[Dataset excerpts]
****************
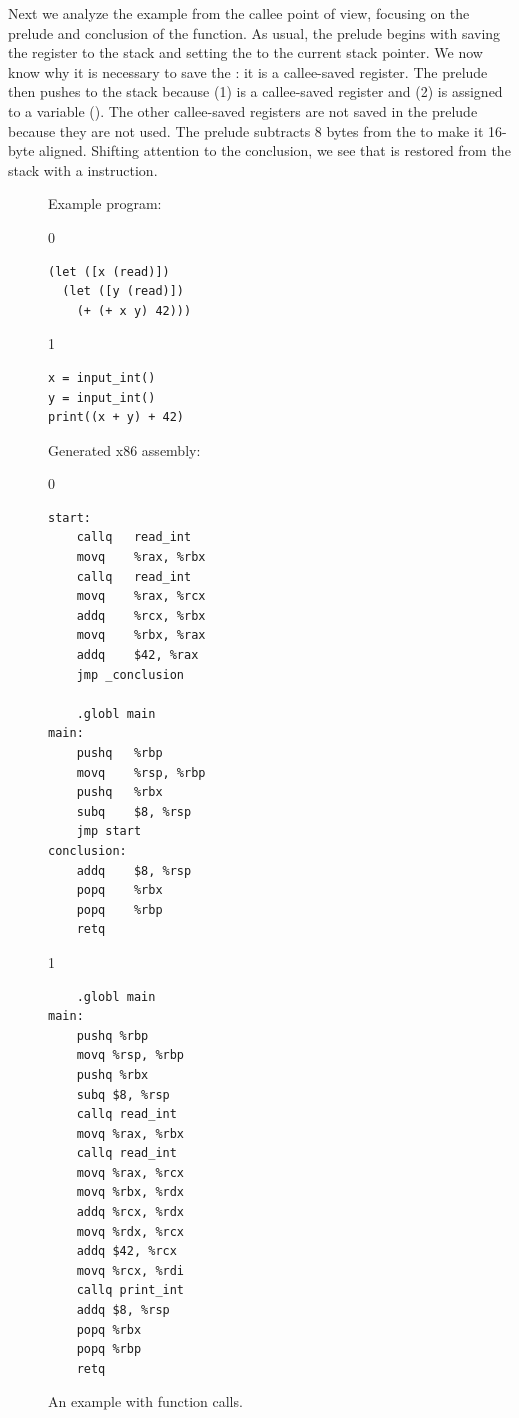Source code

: \documentclass[7x10]{TimesAPriori_MIT}%
\def\racketEd{0}
\def\pythonEd{1}
\def\edition{0}
\numberwithin{theorem}{chapter}
\numberwithin{definition}{chapter}
\numberwithin{equation}{chapter}
\begin{document}
Next we analyze the example from the callee point of view, focusing on
the prelude and conclusion of the  function. As usual, the
prelude begins with saving the  register to the stack and
setting the  to the current stack pointer. We now know why
it is necessary to save the : it is a callee-saved register.
The prelude then pushes  to the stack because (1) 
is a callee-saved register and (2)  is assigned to a variable
(). The other callee-saved registers are not saved in the
prelude because they are not used. The prelude subtracts 8 bytes from
the  to make it 16-byte aligned. Shifting attention to the
conclusion, we see that  is restored from the stack with a
 instruction.

\begin{figure}[tp]
\begin{tcolorbox}[colback=white]
  
\begin{minipage}{0.45\textwidth}
Example \LangVar{} program:
{\if\edition\racketEd
\begin{lstlisting}
(let ([x (read)])
  (let ([y (read)])
    (+ (+ x y) 42)))
\end{lstlisting}
\fi}
{\if\edition\pythonEd
\begin{lstlisting}
x = input_int()
y = input_int()
print((x + y) + 42)
\end{lstlisting}
\fi}
\end{minipage}
\begin{minipage}{0.45\textwidth}
Generated x86 assembly:
{\if\edition\racketEd
\begin{lstlisting}
start:
	callq	read_int
	movq	%rax, %rbx
	callq	read_int
	movq	%rax, %rcx
	addq	%rcx, %rbx
	movq	%rbx, %rax
	addq	$42, %rax
	jmp _conclusion

	.globl main
main:
	pushq	%rbp
	movq	%rsp, %rbp
	pushq	%rbx
	subq	$8, %rsp
	jmp start
conclusion:
	addq	$8, %rsp
	popq	%rbx
	popq	%rbp
	retq
\end{lstlisting}
\fi}
{\if\edition\pythonEd
\begin{lstlisting}
	.globl main
main:
	pushq %rbp
	movq %rsp, %rbp
	pushq %rbx
	subq $8, %rsp
	callq read_int
	movq %rax, %rbx
	callq read_int
	movq %rax, %rcx
	movq %rbx, %rdx
	addq %rcx, %rdx
	movq %rdx, %rcx
	addq $42, %rcx
	movq %rcx, %rdi
	callq print_int
	addq $8, %rsp
	popq %rbx
	popq %rbp
	retq
\end{lstlisting}
\fi}
\end{minipage}
\end{tcolorbox}

\caption{An example with function calls.}
  \label{fig:example-calling-conventions}
\end{figure}
\end{document}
****************
§ **YOUR OBJECTIVE**: State the number of lines in the records that contain the string "pushq". Nothing else is needed.

§ **REPLY**: 4